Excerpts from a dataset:
┄┄┄┄┄┄┄┄┄┄┄┄┄┄┄┄┄┄┄┄
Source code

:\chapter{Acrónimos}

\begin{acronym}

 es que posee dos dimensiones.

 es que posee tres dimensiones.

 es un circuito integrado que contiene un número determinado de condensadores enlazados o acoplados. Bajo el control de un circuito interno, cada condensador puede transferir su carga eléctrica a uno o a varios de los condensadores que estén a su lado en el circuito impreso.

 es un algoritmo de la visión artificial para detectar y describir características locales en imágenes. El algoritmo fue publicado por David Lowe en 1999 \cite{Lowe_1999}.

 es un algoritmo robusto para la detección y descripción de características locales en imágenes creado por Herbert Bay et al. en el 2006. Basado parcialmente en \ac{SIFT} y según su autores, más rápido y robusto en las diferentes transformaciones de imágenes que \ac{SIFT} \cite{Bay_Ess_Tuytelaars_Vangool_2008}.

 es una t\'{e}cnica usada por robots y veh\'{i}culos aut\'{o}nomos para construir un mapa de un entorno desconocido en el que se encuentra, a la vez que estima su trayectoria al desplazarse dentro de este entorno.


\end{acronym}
┄┄┄┄┄┄┄┄┄┄┄┄┄┄┄┄┄┄┄┄
Exercise description:
Reproduce all of the entries word for word. Omit nothing.

Exercise output:
Source code

:\chapter{Acrónimos}

\begin{acronym}

 es que posee dos dimensiones.

 es que posee tres dimensiones.

 es un circuito integrado que contiene un número determinado de condensadores enlazados o acoplados. Bajo el control de un circuito interno, cada condensador puede transferir su carga eléctrica a uno o a varios de los condensadores que estén a su lado en el circuito impreso.

 es un algoritmo de la visión artificial para detectar y describir características locales en imágenes. El algoritmo fue publicado por David Lowe en 1999 \cite{Lowe_1999}.

 es un algoritmo robusto para la detección y descripción de características locales en imágenes creado por Herbert Bay et al. en el 2006. Basado parcialmente en \ac{SIFT} y según su autores, más rápido y robusto en las diferentes transformaciones de imágenes que \ac{SIFT} \cite{Bay_Ess_Tuytelaars_Vangool_2008}.

 es una t\'{e}cnica usada por robots y veh\'{i}culos aut\'{o}nomos para construir un mapa de un entorno desconocido en el que se encuentra, a la vez que estima su trayectoria al desplazarse dentro de este entorno.


\end{acronym}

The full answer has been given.